PURWAKARTA Sedikitnya 79 putra putri dari siswa SLB Budi Utama Plered penyandang disabilitas, seperti tuna ganda, tuna daksa, hyper aktif dan lainya, tetap semangat memeriahkan Hari Ulang Tahun Kemerdekaan Republik Indonesia ke 74. Para siswa berbaris di bawah panduan guru gurunya, mereka memposisikan diri di sisi lapangan warung kandang yang digunakan upacara HUT RI ke-74. Secara kebetulan jarak antara Kampus SLB cukup dekat dengan lapangan.
Kepala Sekolah SLB Budi Utama, Tatan Budiman SPd menyebutkan, dibutuhkan waktu panjang dan khusus guna memberi pemahaman, kepada anak anak asuhanya untuk menyambut Hari Besar Nasional. Tujuannya, agar mereka mau diajak bersosialisasi dengan ratusan warga Plered sebagai peserta upacara kala itu.
“Kurang lebih dua pekan, mereka siswa siswi kami diberi keterampilan aneka giat berkesenian sesuai dengan kemampuanya. Dibantu para tenaga pendidik, yang terampil dibidangnya. Dalam waktu singkat itu, akhirnya para siswa paham tentang maksud yang kita rencanakan,” papar Tatan Budiman.
Baca Juga:Distarkim Antisipasi Pohon Rawan TumbangDesa Banggala Mulya Peringati Hari Krida Tani
Hal yang sama, juga diungkapkan Anisa guru SLB Budi Utama. “Tidak gampang memang memberikan nalar siswa SLB Budi Utama, untuk respect akan tujuan pembelajaran yang kita maksud. Dibutuhkan trik khusus yang hanya dikuasai oleh guru guru SLB yang menempuh jenjang pendidikan khusus,” terang Anisa yang mengaku Alumny Uninus Bandung itu.
Sekolahnya juga, kata dia, saat menempuh pendidikan khusus guru SLB ini cukup sulit. Bayangkan saja, saat sebagai orang normal harus mentransfer ilmu, pada siswa penyandang disabilitas. “Kita harus paham dulu bahasa isyarat sebagai bahasa pengantar ilmu,” terang Anisa.

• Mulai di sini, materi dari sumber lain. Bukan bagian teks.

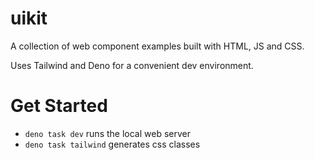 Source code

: # uikit

A collection of web component examples built with HTML, JS and CSS.

Uses Tailwind and Deno for a convenient dev environment.

# Get Started

- `deno task dev` runs the local web server
- `deno task tailwind` generates css classes
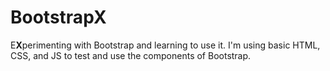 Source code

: # BootstrapX

E**X**perimenting with Bootstrap and learning to use it. I'm using basic HTML, CSS, and JS to test and use the components of Bootstrap.
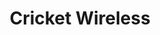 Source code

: ---
title: "Cricket Wireless"
url: /seattle/cricket-wireless-northeast-northgate-way/
shop: mobile phone
--- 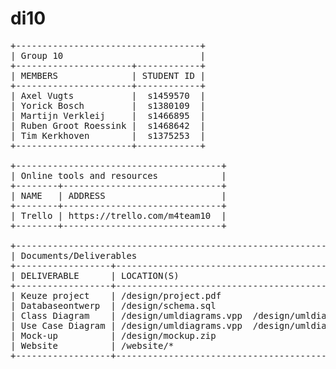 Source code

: di10
====
<!-- <pre> and </pre> for github project page formatting -->
<pre>
+-----------------------------------+
| Group 10                          |
+----------------------+------------+
| MEMBERS              | STUDENT ID |
+----------------------+------------+
| Axel Vugts           |  s1459570  |
| Yorick Bosch         |  s1380109  |
| Martijn Verkleij     |  s1466895  |
| Ruben Groot Roessink |  s1468642  |
| Tim Kerkhoven        |  s1375253  |
+----------------------+------------+

+---------------------------------------+
| Online tools and resources            |
+--------+------------------------------+
| NAME   | ADDRESS                      |
+--------+------------------------------+
| Trello | https://trello.com/m4team10  |
+--------+------------------------------+

+--------------------------------------------------------------------------+
| Documents/Deliverables                                                   |
+------------------+-------------------------------------------------------+
| DELIVERABLE      | LOCATION(S)                                           |
+------------------+-------------------------------------------------------+
| Keuze project    | /design/project.pdf                                   |
| Databaseontwerp  | /design/schema.sql                                    |
| Class Diagram    | /design/umldiagrams.vpp  /design/umldiagrams.xmi      |
| Use Case Diagram | /design/umldiagrams.vpp  /design/umldiagrams.xmi      |
| Mock-up          | /design/mockup.zip                                    |
| Website          | /website/*                                            |
+------------------+-------------------------------------------------------+
</pre>
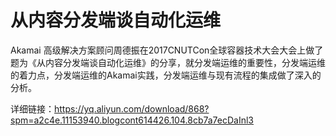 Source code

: # 从内容分发端谈自动化运维
Akamai 高级解决方案顾问周德振在2017CNUTCon全球容器技术大会大会上做了题为《从内容分发端谈自动化运维》的分享，就分发端运维的重要性，分发端运维的着力点，分发端运维的Akamai实践，分发端运维与现有流程的集成做了深入的分析。

详细链接：https://yq.aliyun.com/download/868?spm=a2c4e.11153940.blogcont614426.104.8cb7a7ecDaInl3

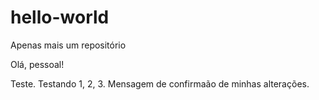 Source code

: # hello-world
Apenas mais um repositório

Olá, pessoal!

Teste. Testando 1, 2, 3.
Mensagem de confirmaão de minhas alterações.
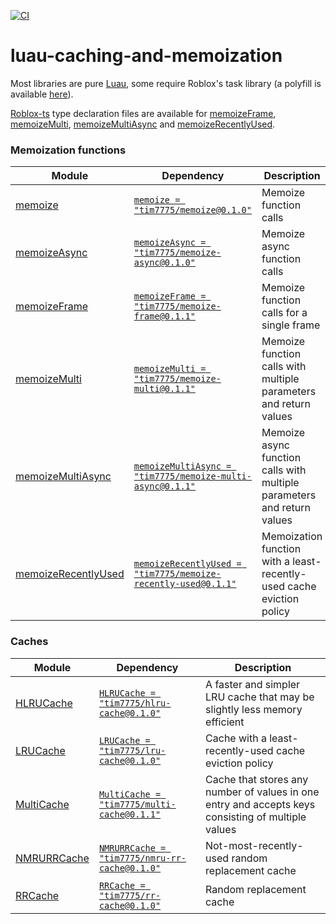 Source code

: [![CI](https://github.com/Tim7775/luau-caching-and-memoization/actions/workflows/ci.yaml/badge.svg)](https://github.com/Tim7775/luau-caching-and-memoization/actions/workflows/ci.yaml)

# luau-caching-and-memoization
Most libraries are pure [Luau](https://luau-lang.org/), some require Roblox's task library (a polyfill is available [here](https://github.com/Anaminus/roblox-library/tree/3ca34e755188c168e2dae7d0930feec557c3d2f3/modules/TaskPolyfill)).

[Roblox-ts](https://roblox-ts.com/) type declaration files are available for [memoizeFrame](https://www.npmjs.com/package/@rbxts/memoize-frame), [memoizeMulti](https://www.npmjs.com/package/@rbxts/memoize-multi), [memoizeMultiAsync](https://www.npmjs.com/package/@rbxts/memoize-multi-async) and [memoizeRecentlyUsed](https://www.npmjs.com/package/@rbxts/memoize-recently-used).

### Memoization functions
| Module | Dependency | Description |
| -- | -- | -- |
| [memoize](https://github.com/Tim7775/luau-caching-and-memoization/tree/main/src/memoize/init.lua) | [`memoize = "tim7775/memoize@0.1.0"`](https://wally.run/package/tim7775/memoize?version=0.1.0) | Memoize function calls |
| [memoizeAsync](https://github.com/Tim7775/luau-caching-and-memoization/tree/main/src/memoize-async/init.lua) | [`memoizeAsync = "tim7775/memoize-async@0.1.0"`](https://wally.run/package/tim7775/memoize-async?version=0.1.0) | Memoize async function calls |
| [memoizeFrame](https://github.com/Tim7775/luau-caching-and-memoization/tree/main/src/memoize-frame/init.lua) | [`memoizeFrame = "tim7775/memoize-frame@0.1.1"`](https://wally.run/package/tim7775/memoize-frame?version=0.1.1) | Memoize function calls for a single frame |
| [memoizeMulti](https://github.com/Tim7775/luau-caching-and-memoization/tree/main/src/memoize-multi/init.lua) | [`memoizeMulti = "tim7775/memoize-multi@0.1.1"`](https://wally.run/package/tim7775/memoize-multi?version=0.1.1) | Memoize function calls with multiple parameters and return values |
| [memoizeMultiAsync](https://github.com/Tim7775/luau-caching-and-memoization/tree/main/src/memoize-multi-async/init.lua) | [`memoizeMultiAsync = "tim7775/memoize-multi-async@0.1.1"`](https://wally.run/package/tim7775/memoize-multi-async?version=0.1.1) | Memoize async function calls with multiple parameters and return values |
| [memoizeRecentlyUsed](https://github.com/Tim7775/luau-caching-and-memoization/tree/main/src/memoize-recently-used/init.lua) | [`memoizeRecentlyUsed = "tim7775/memoize-recently-used@0.1.1"`](https://wally.run/package/tim7775/memoize-recently-used?version=0.1.1) | Memoization function with a least-recently-used cache eviction policy |

### Caches
| Module | Dependency | Description |
| -- | -- | -- |
| [HLRUCache](https://github.com/Tim7775/luau-caching-and-memoization/tree/main/src/hlru-cache/init.lua) | [`HLRUCache = "tim7775/hlru-cache@0.1.0"`](https://wally.run/package/tim7775/hlru-cache?version=0.1.0) | A faster and simpler LRU cache that may be slightly less memory efficient|
| [LRUCache](https://github.com/Tim7775/luau-caching-and-memoization/tree/main/src/lru-cache/init.lua) | [`LRUCache = "tim7775/lru-cache@0.1.0"`](https://wally.run/package/tim7775/lru-cache?version=0.1.0) | Cache with a least-recently-used cache eviction policy|
| [MultiCache](https://github.com/Tim7775/luau-caching-and-memoization/tree/main/src/multi-cache/init.lua) | [`MultiCache = "tim7775/multi-cache@0.1.1"`](https://wally.run/package/tim7775/multi-cache?version=0.1.1) | Cache that stores any number of values in one entry and accepts keys consisting of multiple values|
| [NMRURRCache](https://github.com/Tim7775/luau-caching-and-memoization/tree/main/src/nmru-rr-cache/init.lua) | [`NMRURRCache = "tim7775/nmru-rr-cache@0.1.0"`](https://wally.run/package/tim7775/nmru-rr-cache?version=0.1.0) | Not-most-recently-used random replacement cache|
| [RRCache](https://github.com/Tim7775/luau-caching-and-memoization/tree/main/src/rr-cache/init.lua) | [`RRCache = "tim7775/rr-cache@0.1.0"`](https://wally.run/package/tim7775/rr-cache?version=0.1.0) | Random replacement cache|
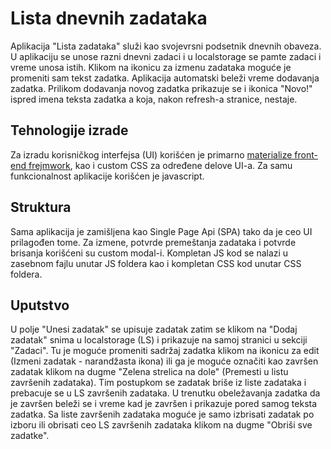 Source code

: # Lista dnevnih zadataka

Aplikacija "Lista zadataka" služi kao svojevrsni podsetnik dnevnih obaveza. U aplikaciju se unose razni dnevni zadaci i u localstorage se pamte zadaci i vreme unosa istih. Klikom na ikonicu za izmenu zadataka moguće je promeniti sam tekst zadatka. Aplikacija automatski beleži vreme dodavanja zadatka. Prilikom dodavanja novog zadatka prikazuje se i ikonica "Novo!" ispred imena teksta zadatka a koja, nakon refresh-a stranice, nestaje.

## Tehnologije izrade

Za izradu korisničkog interfejsa (UI) korišćen je primarno [materialize front-end frejmwork](https://materializecss.com/), kao i custom CSS za određene delove UI-a. Za samu funkcionalnost aplikacije korišćen je javascript.

## Struktura

Sama aplikacija je zamišljena kao Single Page Api (SPA) tako da je ceo UI prilagođen tome. Za izmene, potvrde premeštanja zadataka i potvrde brisanja korišćeni su custom modal-i. Kompletan JS kod se nalazi u zasebnom fajlu unutar JS foldera kao i kompletan CSS kod unutar CSS foldera.

## Uputstvo

U polje "Unesi zadatak" se upisuje zadatak zatim se klikom na "Dodaj zadatak" snima u localstorage (LS) i prikazuje na samoj stranici u sekciji "Zadaci". Tu je moguće promeniti sadržaj zadatka klikom na ikonicu za edit (Izmeni zadatak - narandžasta ikona) ili ga je moguće označiti kao završen zadatak klikom na dugme "Zelena strelica na dole" (Premesti u listu završenih zadataka). Tim postupkom se zadatak briše iz liste zadataka i prebacuje se u LS završenih zadataka. U trenutku obeležavanja zadatka da je završen beleži se i vreme kad je završen i prikazuje pored samog teksta zadatka. Sa liste završenih zadataka moguće je samo izbrisati zadatak po izboru ili obrisati ceo LS završenih zadataka klikom na dugme "Obriši sve zadatke".
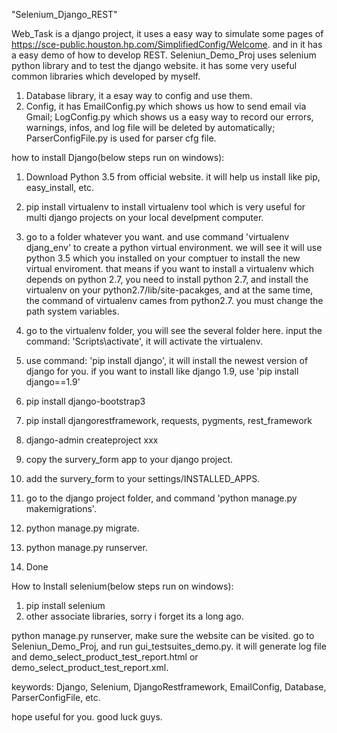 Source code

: "Selenium_Django_REST"

Web_Task is a django project, it uses a easy way to simulate some pages of https://sce-public.houston.hp.com/SimplifiedConfig/Welcome. and in it has a easy demo of how to develop REST. 
Seleniun_Demo_Proj uses selenium python library and to test the django website. it has some very useful common libraries which developed by myself.
1. Database library, it a esay way to config and use them.
2. Config, it has EmailConfig.py which shows us how to send email via Gmail; LogConfig.py which shows us a easy way to record our errors, warnings, infos, and log file will be deleted by automatically; ParserConfigFile.py is used for parser cfg file. 


how to install Django(below steps run on windows):

1. Download Python 3.5 from official website. it will help us install like pip, easy_install, etc.

2. pip install virtualenv to install virtualenv tool which is very useful for multi django projects on your local develpment computer.

3. go to a folder whatever you want. and use command 'virtualenv djang_env' to create a python virtual environment. we will see it will use python 3.5 which you installed on your comptuer to install the new virtual enviroment. that means if you want to install a virtualenv which depends on python 2.7, you need to install python 2.7, and install the virtualenv on your python2.7/lib/site-pacakges, and at the same time, the command of virtualenv cames from python2.7. you must change the path system variables.

4. go to the virtualenv folder, you will see the several folder here. input the command: 'Scripts\activate', it will activate the virtualenv.

5. use command: 'pip install django', it will install the newest version of django for you. if you want to install like django 1.9, use 'pip install django==1.9'

6. pip install django-bootstrap3

7. pip install djangorestframework, requests, pygments, rest_framework

8. django-admin createproject xxx

9. copy the survery_form app to your django project.

10. add the survery_form to your settings/INSTALLED_APPS.

11. go to the django project folder, and command 'python manage.py makemigrations'.

12. python manage.py migrate.

13. python manage.py runserver.

14. Done

How to Install selenium(below steps run on windows):
1. pip install selenium
2. other associate libraries, sorry i forget its a long ago.


python manage.py runserver, make sure the website can be visited. go to Seleniun_Demo_Proj, and run gui_testsuites_demo.py.
it will generate log file and demo_select_product_test_report.html or demo_select_product_test_report.xml.


keywords: Django, Selenium, DjangoRestframework, EmailConfig, Database, ParserConfigFile, etc.

hope useful for you. good luck guys.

Sebagai para meter keberhasilan guru guru SLB, mungkin hari ini bisa dicontohkan para siswanya. Dari mulai jenjang pendidikan TK hingga SMA, kompak sambut HUT RI dengan antusias. Itu tak gampang jika dibanding siswa biasa normal,” sambungnya.
Namun, lanjut Anisa, karena sudah terbisa dan paham bahasa isyarat, sebagai bahasa pengantar antar guru dan siswa. “Kesulitan itu sudah terbiasa kami atasi, dan para siswa akhirnya tampak ceria saat diminta berbaris ikut upacara,” tutup Anisa.